This morning was the first "ohmigod its so freeking cold why the hell do I live in this godforsaken state" morning of the season. Generally, this makes me a little edgy.
Added to the bitter, shocking cold of the morning:
1) I haven't had the time or forethought to brew coffee. Which means I venture out into the arctic wasteland this morning completely un-caffeinated. frown.
2) My little person refuses to wear her adorable, kid-friendly red polarfleece hat, even though tendrils of white-blonde hair are snapping off as she trudges through the snow-crusted backyard. grrr.
3) I desperately need to finish my last project at work before I am done in this position and move on to my next adventure. And though I know it'll get done, on some emotional level, I feel like the other shoe will drop at some point in time and it will not get done and my name will be marred forever as "the instructional designer who was almost stellar... but not quite." blah.

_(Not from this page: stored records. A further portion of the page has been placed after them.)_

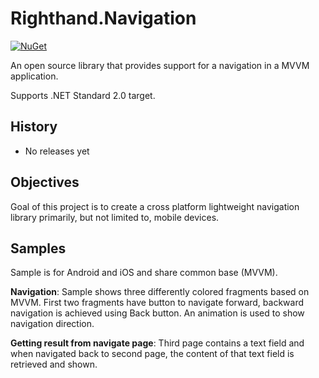 # Righthand.Navigation

[![NuGet](https://img.shields.io/nuget/v/Righthand.Navigation.svg)](https://www.nuget.org/packages/Righthand.Navigation)

An open source library that provides support for a navigation in a MVVM application.

Supports .NET Standard 2.0 target.

## History

* No releases yet

## Objectives

Goal of this project is to create a cross platform lightweight navigation library primarily, but not limited to, mobile devices.

## Samples

Sample is for Android and iOS and share common base (MVVM).

**Navigation**: Sample shows three differently colored fragments based on MVVM. First two fragments have button to navigate forward, backward navigation is achieved using Back button. An animation is used to show navigation direction. 

**Getting result from navigate page**: Third page contains a text field and when navigated back to second page, the content of that text field is retrieved and shown. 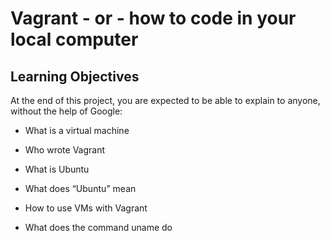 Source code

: # Vagrant - or - how to code in your local computer
## Learning Objectives
At the end of this project, you are expected to be able to explain to anyone, without the help of Google:

* What is a virtual machine

* Who wrote Vagrant

* What is Ubuntu

* What does “Ubuntu” mean

* How to use VMs with Vagrant

* What does the command uname do

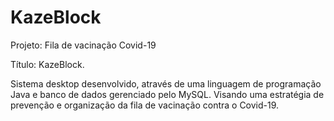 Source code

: # KazeBlock

Projeto: Fila de vacinação Covid-19

Título: KazeBlock.

Sistema desktop desenvolvido, através de uma linguagem de programação Java e banco de dados gerenciado pelo MySQL.
Visando uma estratégia de prevenção e organização da fila de vacinação contra o Covid-19.
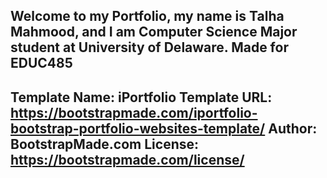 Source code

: Welcome to my Portfolio, my name is Talha Mahmood, and I am Computer Science Major student at University of Delaware.
Made for EDUC485
-------------------------
Template Name: iPortfolio
Template URL: https://bootstrapmade.com/iportfolio-bootstrap-portfolio-websites-template/
Author: BootstrapMade.com
License: https://bootstrapmade.com/license/
------------------------- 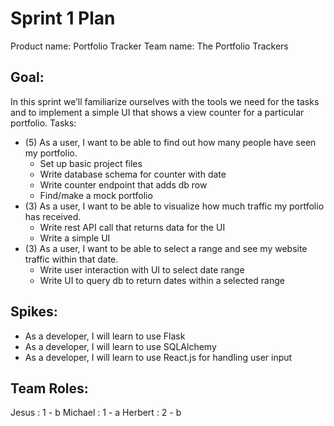 # Sprint 1 Plan

Product name: Portfolio Tracker
Team name: The Portfolio Trackers

## Goal:
In this sprint we’ll familiarize ourselves with the tools we need for the tasks and to implement a simple UI that shows a view counter for a particular portfolio.
Tasks:

 - (5) As a user, I want to be able to find out how many people have seen my portfolio.
     - Set up basic project files
     - Write database schema for counter with date
     - Write counter endpoint that adds db row
     - Find/make a mock portfolio
 - (3) As a user, I want to be able to visualize how much traffic my portfolio has received.
     - Write rest API call that returns data for the UI
     - Write a simple UI
 - (3) As a user, I want to be able to select a range and see my website traffic within that date.
     - Write user interaction with UI to select date range
     - Write UI to query db to return dates within a selected range

## Spikes:
 - As a developer, I will learn to use Flask
 - As a developer, I will learn to use SQLAlchemy
 - As a developer, I will learn to use React.js for handling user input

## Team Roles:
Jesus :  1 - b
Michael : 1 - a
Herbert : 2 - b
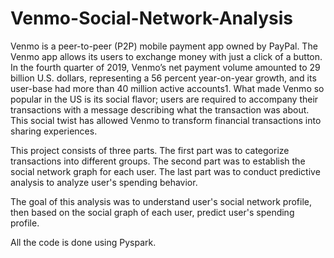 # Venmo-Social-Network-Analysis
Venmo is a peer-to-peer (P2P) mobile payment app owned by PayPal. The Venmo app allows its users to exchange money with just a click of a button. In the fourth quarter of 2019, Venmo’s net payment volume amounted to 29 billion U.S. dollars, representing a 56 percent year-on-year growth, and its user-base had more than 40 million active accounts1. What made Venmo so popular in the US is its social flavor; users are required to accompany their transactions with a message describing what the transaction was about. This social twist has allowed Venmo to transform financial transactions into sharing experiences.  
  
This project consists of three parts. The first part was to categorize transactions into different groups. The second part was to establish the social network graph for each user. The last part was to conduct predictive analysis to analyze user's spending behavior.  
  
The goal of this analysis was to understand user's social network profile, then based on the social graph of each user, predict user's spending profile.  
  
All the code is done using Pyspark.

So, after much wrestling about with the tiny blonde defiant one, giving up and buckling her stuffed cat into the seat next to her so she'll quit screaming, "No no mama, language! Kitty need be buckled!", then shivering behind the wheel of the car, feeling the car idle and whine as it protests the cold and early hour, I sit there grouchily, willing the frost to melt from my windshield so I can get my day started (note to self: stop at Target today for an ice scraper).
After an eternity of watching the frost melt (don't I live a life of utter excitement), we finally lurch into the alley and on to our respective Thursday destinations.
We have previously established the fact that it's cold as a witches' titty in brass bra outside. I have almost forgot about these polar conditions til I get to the highway. Which is stopped dead. Why? No accidents, no stalls. Just this: it's cold, and somehow, this affects the general population's ability to drive more than 25 miles per hour.
So, there I sit, southbound stalled, frowning menacingly at the sun, which is cheery and fake on the outside and ice cold in reality, just like Brittany or Jessica or Ashley or whatever your high school cheerleading captain was named. And we plod along like we're all waiting to get our driver's liscenses renewed, a giant line to get to somewhere we don't really want to be anyway, and I cannot help but do what I do when I am bored: listen to loud music and peoplewatch.
I see the blonde soccer mom next to me, middle-aged and late to her destination as well, with her mouth in the signature "o" as she applies mascara and talks either to herself, someone I cannot see through the minivan's tinted windows, or a hands-free cell phone unbeknownced to her fellow commuters. In front of me: Grandma and Grandpa in a taupe Buick. Grandpa is wearing a gray fur cap -- the one you see in every Siberian scene in James Bond flicks -- and Grandma has her blue hair covered with one of those plastic hair thingamabobs. I realize there's a generational difference here -- I wouldn't even know where to get one of those plastic hair thingamabobs, even if it meant life or death.
Some suit in a black lexus with the liscense plate "IWIN" cuts me off across three lanes so he doesn't miss his exit. I hit the horn, just because it summarizes traffic this morning. Jerk.
Mama, language!
Sorry, Paige.
We're finally past 55 and moving at speeds worthy of a spedometer. Fast brakes -- likely some other overpaid, self-absorbed jerk needing to cut across three lanes of traffic somewhere ahead of me. After narrowly missing the bumper of the black VW Bug that has since merged in front of me, I sit back and take it all in. I can see down the highway, and it is median to median cars. And then R.E.M's "Finest Worksong" comes on Drive 105, and nothing says, hey, let's make the best of an otherwise rotten commute, than my own personal Michael Stipe sing-a-long. So we crank it up, I say, "Paige, let's jam for a minute, OK?"
"OK, Mama." and she proceeds to headbang. I love being a parent.
So, I'm bellowing like the in-car rockstar I am... and as I look in my rearview mirror, and there's some similar-aged guy in a black Camry doing the exact same thing I am. Freezing his tush off, white-knuckled in stop-and-go traffic, singing at the top of his lungs to an old R.E.M. tune because the radio is the only thing handing out good karma today.
Very nearly simultaneously, we both realize that we are rocking out to the same tune. He smiles; I wave. I get off on Glenwood and the day suddenly has new life breathed into it. Maybe it is because misery loves company; maybe it is because it was so humanizing to realize that there was someone else just like me out there, just trying to get to his neighborhood coffeeshop and office at a reasonable hour. Whatever the case, radio karma saved the morning commute.